A probabilistic risk assessment model was developed to study the effects of construction dust on the health of professionals in the construction industry based on the United States Environmental Protection Agency (USEPA) risk assessment model. and the Monte Carlo simulation method. The risk to workers' health was assessed in five zones during the construction phase of housing projects in Beijing. Health decline assessment models were applied to translate health risks into disability-adjusted life years (DALYs), which are more intuitive and easy to understand. Sensitivity analysis methods were used to analyze the different exposure parameters and influencing factors that affect the results of the health risk assessment. The results showed that workers in the standard zone faced the highest health risk, which followed a lognormal distribution of 1.14 × 10⁻⁶±9,43×10⁻⁷, and the probability exceeds 10⁻⁶was higher than 40%. The average health risks for workers in steel, concrete and soil areas were just under 10⁻⁶, and workers in the office area had the lowest health risk.
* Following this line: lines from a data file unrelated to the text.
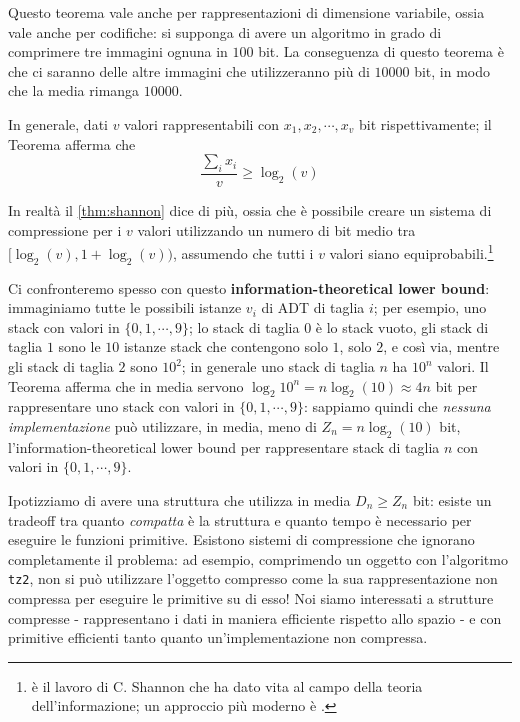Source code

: Questo teorema vale anche per rappresentazioni di dimensione
variabile, ossia vale anche per codifiche: si supponga di avere un
algoritmo in grado di comprimere tre immagini ognuna in $100$ bit.
La conseguenza di questo teorema è che ci saranno delle altre immagini che
utilizzeranno più di $10000$ bit, in modo che la media rimanga $10000$.

In generale, dati $v$ valori rappresentabili con $x_1, x_2, \cdots, x_v$ bit
rispettivamente; il Teorema afferma che
$$
	\frac{\sum_{i} x_i}{v} \geq \log_2(v)
$$

In realtà il \cref{thm:shannon} dice di più, ossia che è possibile creare un
sistema di compressione per i $v$ valori utilizzando un numero di bit medio
tra $[\log_2(v), 1 + \log_2(v))$, assumendo che tutti i $v$ valori siano
equiprobabili.\footnote{
	\cite{Shannon:48:theorycommu} è il lavoro di C. Shannon che ha dato vita al campo della
	teoria dell'informazione; un approccio più moderno è \cite{Cover:06:informtheory}.}

Ci confronteremo spesso con questo \textbf{information-theoretical lower bound}:
immaginiamo tutte le possibili istanze $v_i$ di ADT di taglia $i$;
per esempio, uno stack con valori in $\{0, 1, \cdots, 9\}$;
lo stack di taglia $0$ è lo stack vuoto, gli stack
di taglia $1$ sono le $10$ istanze stack che contengono solo $1$, solo $2$, e così via,
mentre gli stack di taglia $2$ sono $10^2$; in generale uno stack
di taglia $n$ ha $10^n$ valori. Il Teorema afferma che in media servono
$\log_2{10^n} = n \log_2(10) \approx 4n$ bit per rappresentare uno stack
con valori in $\{0, 1, \cdots, 9\}$: sappiamo quindi che
\textit{nessuna implementazione} può utilizzare, in media, meno di
$Z_n =n \log_2(10)$ bit, l'information-theoretical lower bound per
rappresentare stack di taglia $n$ con valori in $\{0, 1, \cdots, 9\}$.

Ipotizziamo di avere una struttura che utilizza in media $D_n \geq Z_n$ bit:
esiste un tradeoff tra quanto \textit{compatta} è la struttura e quanto
tempo è necessario per eseguire le funzioni primitive.
Esistono sistemi di compressione che ignorano completamente il problema:
ad esempio, comprimendo un oggetto con l'algoritmo \texttt{tz2}, non si può
utilizzare l'oggetto compresso come la sua rappresentazione non compressa
per eseguire le primitive su di esso! Noi siamo interessati a strutture
compresse - rappresentano i dati in maniera efficiente rispetto allo spazio -
e con primitive efficienti tanto quanto un'implementazione non compressa.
Spearman's correlation coefficient method and full factorial design method were used for sensitivity analysis and validation. Sensitivity analysis showed that mean exposure time (AT), exposure duration (ED), exposure frequency (EF), and concentration (C) had higher sensitivities, while AT and body weight ( BW) had higher negative sensitivities. The workers in the caliber and iron and steel areas presented the greatest health problems, with an average of more than 0.1a.